• Stored data:
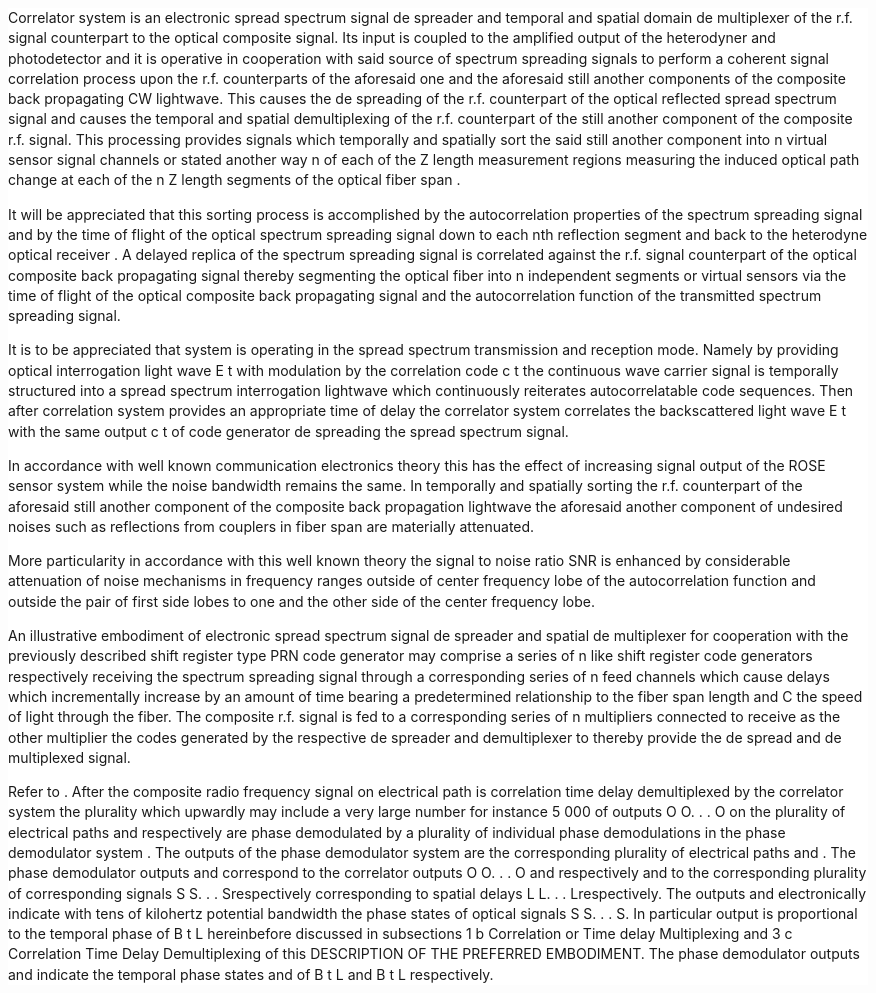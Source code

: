 Correlator system is an electronic spread spectrum signal de spreader and temporal and spatial domain de multiplexer of the r.f. signal counterpart to the optical composite signal. Its input is coupled to the amplified output of the heterodyner and photodetector and it is operative in cooperation with said source of spectrum spreading signals to perform a coherent signal correlation process upon the r.f. counterparts of the aforesaid one and the aforesaid still another components of the composite back propagating CW lightwave. This causes the de spreading of the r.f. counterpart of the optical reflected spread spectrum signal and causes the temporal and spatial demultiplexing of the r.f. counterpart of the still another component of the composite r.f. signal. This processing provides signals which temporally and spatially sort the said still another component into n virtual sensor signal channels or stated another way n of each of the Z length measurement regions measuring the induced optical path change at each of the n Z length segments of the optical fiber span .

It will be appreciated that this sorting process is accomplished by the autocorrelation properties of the spectrum spreading signal and by the time of flight of the optical spectrum spreading signal down to each nth reflection segment and back to the heterodyne optical receiver . A delayed replica of the spectrum spreading signal is correlated against the r.f. signal counterpart of the optical composite back propagating signal thereby segmenting the optical fiber into n independent segments or virtual sensors via the time of flight of the optical composite back propagating signal and the autocorrelation function of the transmitted spectrum spreading signal.

It is to be appreciated that system is operating in the spread spectrum transmission and reception mode. Namely by providing optical interrogation light wave E t with modulation by the correlation code c t the continuous wave carrier signal is temporally structured into a spread spectrum interrogation lightwave which continuously reiterates autocorrelatable code sequences. Then after correlation system provides an appropriate time of delay the correlator system correlates the backscattered light wave E t with the same output c t of code generator de spreading the spread spectrum signal.

In accordance with well known communication electronics theory this has the effect of increasing signal output of the ROSE sensor system while the noise bandwidth remains the same. In temporally and spatially sorting the r.f. counterpart of the aforesaid still another component of the composite back propagation lightwave the aforesaid another component of undesired noises such as reflections from couplers in fiber span are materially attenuated.

More particularity in accordance with this well known theory the signal to noise ratio SNR is enhanced by considerable attenuation of noise mechanisms in frequency ranges outside of center frequency lobe of the autocorrelation function and outside the pair of first side lobes to one and the other side of the center frequency lobe.

An illustrative embodiment of electronic spread spectrum signal de spreader and spatial de multiplexer for cooperation with the previously described shift register type PRN code generator may comprise a series of n like shift register code generators respectively receiving the spectrum spreading signal through a corresponding series of n feed channels which cause delays which incrementally increase by an amount of time bearing a predetermined relationship to the fiber span length and C the speed of light through the fiber. The composite r.f. signal is fed to a corresponding series of n multipliers connected to receive as the other multiplier the codes generated by the respective de spreader and demultiplexer to thereby provide the de spread and de multiplexed signal.

Refer to . After the composite radio frequency signal on electrical path is correlation time delay demultiplexed by the correlator system the plurality which upwardly may include a very large number for instance 5 000 of outputs O O. . . O on the plurality of electrical paths and respectively are phase demodulated by a plurality of individual phase demodulations in the phase demodulator system . The outputs of the phase demodulator system are the corresponding plurality of electrical paths and . The phase demodulator outputs and correspond to the correlator outputs O O. . . O and respectively and to the corresponding plurality of corresponding signals S S. . . Srespectively corresponding to spatial delays L L. . . Lrespectively. The outputs and electronically indicate with tens of kilohertz potential bandwidth the phase states of optical signals S S. . . S. In particular output is proportional to the temporal phase of B t L hereinbefore discussed in subsections 1 b Correlation or Time delay Multiplexing and 3 c Correlation Time Delay Demultiplexing of this DESCRIPTION OF THE PREFERRED EMBODIMENT. The phase demodulator outputs and indicate the temporal phase states and of B t L and B t L respectively.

• Task statement: Your answer must be the exact lines of the records from the first one through the line containing "It will be appreciated", with no pictures in it.

• Answer space:
Source code

: Correlator system is an electronic spread spectrum signal de spreader and temporal and spatial domain de multiplexer of the r.f. signal counterpart to the optical composite signal. Its input is coupled to the amplified output of the heterodyner and photodetector and it is operative in cooperation with said source of spectrum spreading signals to perform a coherent signal correlation process upon the r.f. counterparts of the aforesaid one and the aforesaid still another components of the composite back propagating CW lightwave. This causes the de spreading of the r.f. counterpart of the optical reflected spread spectrum signal and causes the temporal and spatial demultiplexing of the r.f. counterpart of the still another component of the composite r.f. signal. This processing provides signals which temporally and spatially sort the said still another component into n virtual sensor signal channels or stated another way n of each of the Z length measurement regions measuring the induced optical path change at each of the n Z length segments of the optical fiber span .

It will be appreciated that this sorting process is accomplished by the autocorrelation properties of the spectrum spreading signal and by the time of flight of the optical spectrum spreading signal down to each nth reflection segment and back to the heterodyne optical receiver . A delayed replica of the spectrum spreading signal is correlated against the r.f. signal counterpart of the optical composite back propagating signal thereby segmenting the optical fiber into n independent segments or virtual sensors via the time of flight of the optical composite back propagating signal and the autocorrelation function of the transmitted spectrum spreading signal.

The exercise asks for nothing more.